A new Massachusetts law will allow undocumented immigrants to receive driver’s licenses in the state for the first time starting on July 1st, 2023, in a move that could have significant impacts on Nantucket’s undocumented population—if the law survives long enough to be implemented.
The law, which passed after a supermajority of legislators overturned Governor Charlie Baker’s veto, stops the Registry of Motor Vehicles (RMV) from asking about immigration status, in what proponents describe as a win for social justice and road safety.
“I celebrate this great victory every day,” Vanessa Rendeiro, a member of the Board of Directors at Nantucket’s Immigration Resource Center, said.
“This law is really important for a couple of key reasons,” Daniel Periera, Communications Director for the Massachusetts Immigration and Refugee Advocacy Coalition, said. “The first one is just the basic principle of social justice that we feel is at stake here which is that everyone has the right to get to work, to transport their family, to get an education.”

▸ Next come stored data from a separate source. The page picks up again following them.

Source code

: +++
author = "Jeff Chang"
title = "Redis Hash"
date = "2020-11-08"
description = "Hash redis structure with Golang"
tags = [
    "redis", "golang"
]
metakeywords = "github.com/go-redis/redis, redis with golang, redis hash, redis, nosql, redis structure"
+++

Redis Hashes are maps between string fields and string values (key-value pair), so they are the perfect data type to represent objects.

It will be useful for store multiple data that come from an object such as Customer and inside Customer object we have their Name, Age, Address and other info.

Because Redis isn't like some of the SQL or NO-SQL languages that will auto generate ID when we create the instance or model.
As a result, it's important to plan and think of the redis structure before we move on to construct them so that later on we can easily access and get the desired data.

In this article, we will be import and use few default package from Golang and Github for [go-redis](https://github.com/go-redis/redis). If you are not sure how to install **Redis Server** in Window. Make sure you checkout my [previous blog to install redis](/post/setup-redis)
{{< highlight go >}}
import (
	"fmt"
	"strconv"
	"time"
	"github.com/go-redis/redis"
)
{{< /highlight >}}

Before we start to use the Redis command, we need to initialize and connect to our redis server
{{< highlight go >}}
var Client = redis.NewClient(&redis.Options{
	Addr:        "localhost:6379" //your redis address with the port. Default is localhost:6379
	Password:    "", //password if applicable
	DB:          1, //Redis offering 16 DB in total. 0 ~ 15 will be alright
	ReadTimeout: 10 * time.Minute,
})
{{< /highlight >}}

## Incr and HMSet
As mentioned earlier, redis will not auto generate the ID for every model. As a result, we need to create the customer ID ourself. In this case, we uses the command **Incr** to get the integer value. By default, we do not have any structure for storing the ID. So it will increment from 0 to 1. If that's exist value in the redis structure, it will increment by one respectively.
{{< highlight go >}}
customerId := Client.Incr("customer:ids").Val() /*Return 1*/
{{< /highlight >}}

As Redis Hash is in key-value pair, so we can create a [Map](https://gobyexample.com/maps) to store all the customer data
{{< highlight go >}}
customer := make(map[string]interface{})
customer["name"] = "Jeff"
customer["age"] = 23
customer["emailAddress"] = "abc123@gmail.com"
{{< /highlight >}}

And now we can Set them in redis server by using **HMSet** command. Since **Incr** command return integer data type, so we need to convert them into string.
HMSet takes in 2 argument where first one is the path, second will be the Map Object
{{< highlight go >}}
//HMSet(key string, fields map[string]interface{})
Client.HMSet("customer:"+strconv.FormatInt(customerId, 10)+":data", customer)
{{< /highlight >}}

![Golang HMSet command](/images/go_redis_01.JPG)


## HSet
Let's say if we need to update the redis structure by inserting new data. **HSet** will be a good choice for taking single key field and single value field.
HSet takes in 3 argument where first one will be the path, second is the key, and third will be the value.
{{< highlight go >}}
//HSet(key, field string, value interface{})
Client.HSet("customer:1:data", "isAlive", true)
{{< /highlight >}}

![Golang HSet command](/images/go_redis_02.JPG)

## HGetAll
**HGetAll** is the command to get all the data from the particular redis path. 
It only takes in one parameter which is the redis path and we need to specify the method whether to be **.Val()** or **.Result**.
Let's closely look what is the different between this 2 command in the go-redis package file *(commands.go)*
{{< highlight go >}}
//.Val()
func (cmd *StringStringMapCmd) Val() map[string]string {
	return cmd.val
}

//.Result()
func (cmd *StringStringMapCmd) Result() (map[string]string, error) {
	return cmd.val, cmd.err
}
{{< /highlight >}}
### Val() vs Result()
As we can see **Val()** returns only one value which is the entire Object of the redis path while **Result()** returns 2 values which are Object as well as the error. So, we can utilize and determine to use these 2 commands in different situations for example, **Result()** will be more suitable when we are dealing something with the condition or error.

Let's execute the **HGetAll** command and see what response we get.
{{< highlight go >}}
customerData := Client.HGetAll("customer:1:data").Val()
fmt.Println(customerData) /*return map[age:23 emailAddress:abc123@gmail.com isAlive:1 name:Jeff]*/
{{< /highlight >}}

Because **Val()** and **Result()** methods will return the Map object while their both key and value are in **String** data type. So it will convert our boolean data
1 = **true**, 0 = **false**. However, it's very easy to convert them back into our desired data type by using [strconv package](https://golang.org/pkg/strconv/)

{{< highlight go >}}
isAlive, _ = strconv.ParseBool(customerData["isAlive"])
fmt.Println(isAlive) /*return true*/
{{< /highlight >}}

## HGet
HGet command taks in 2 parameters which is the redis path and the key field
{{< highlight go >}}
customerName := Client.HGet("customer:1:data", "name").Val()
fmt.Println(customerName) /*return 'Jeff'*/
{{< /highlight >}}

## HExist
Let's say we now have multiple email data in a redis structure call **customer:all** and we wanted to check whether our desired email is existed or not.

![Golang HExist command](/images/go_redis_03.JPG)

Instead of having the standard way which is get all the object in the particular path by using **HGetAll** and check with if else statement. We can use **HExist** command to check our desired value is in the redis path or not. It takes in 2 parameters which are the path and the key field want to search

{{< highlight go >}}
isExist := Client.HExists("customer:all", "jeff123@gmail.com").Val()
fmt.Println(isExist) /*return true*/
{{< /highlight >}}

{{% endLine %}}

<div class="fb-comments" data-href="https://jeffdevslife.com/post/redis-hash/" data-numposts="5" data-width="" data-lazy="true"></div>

Meanwhile, Massachusetts Republicans plan on fighting this law. Geoff Diehl, the Republican candidate for Governor of Massachusetts, told the Boston Globe that he believes this is a bad bill and he will not let this law pass quietly.

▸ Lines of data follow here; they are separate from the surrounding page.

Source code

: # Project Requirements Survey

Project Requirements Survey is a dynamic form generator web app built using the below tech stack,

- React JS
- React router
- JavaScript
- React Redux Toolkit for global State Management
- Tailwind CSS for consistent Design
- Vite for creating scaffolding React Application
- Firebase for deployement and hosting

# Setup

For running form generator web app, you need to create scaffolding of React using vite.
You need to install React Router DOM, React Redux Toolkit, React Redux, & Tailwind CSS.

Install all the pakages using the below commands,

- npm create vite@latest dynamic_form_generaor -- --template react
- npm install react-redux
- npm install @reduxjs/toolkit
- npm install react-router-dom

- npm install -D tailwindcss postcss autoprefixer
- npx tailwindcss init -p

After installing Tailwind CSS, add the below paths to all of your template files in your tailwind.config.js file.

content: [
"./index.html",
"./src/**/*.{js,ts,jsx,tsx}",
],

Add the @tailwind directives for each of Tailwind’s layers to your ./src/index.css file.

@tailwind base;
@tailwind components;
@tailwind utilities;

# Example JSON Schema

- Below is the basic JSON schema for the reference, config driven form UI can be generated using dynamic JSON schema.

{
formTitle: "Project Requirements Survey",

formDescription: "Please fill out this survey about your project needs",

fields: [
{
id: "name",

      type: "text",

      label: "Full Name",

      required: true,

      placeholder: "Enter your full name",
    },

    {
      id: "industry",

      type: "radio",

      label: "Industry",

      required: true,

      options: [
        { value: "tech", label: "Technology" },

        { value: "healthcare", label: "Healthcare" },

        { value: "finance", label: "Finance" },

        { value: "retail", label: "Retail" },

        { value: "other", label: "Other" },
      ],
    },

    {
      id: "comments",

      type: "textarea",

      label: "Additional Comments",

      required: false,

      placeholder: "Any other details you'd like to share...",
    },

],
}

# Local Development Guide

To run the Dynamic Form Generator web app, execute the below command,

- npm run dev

"This bill is a bad bill," Diehl told the Globe. "Leah (Allen Cole, his running mate) and I will not sit by idly and watch the consequences of this bill take away the safety and democratic rights of Massachusetts residents."
But Periera believes this law will make the roads more safe for Massachusetts residents.
“By allowing everyone to become a licensed and insured driver, it increases the safety for everyone on the roads because you won’t have people who feel they are forced to drive, but might not be able to get insurance, to get a license, to get the training necessary to be safe on the road,” he said.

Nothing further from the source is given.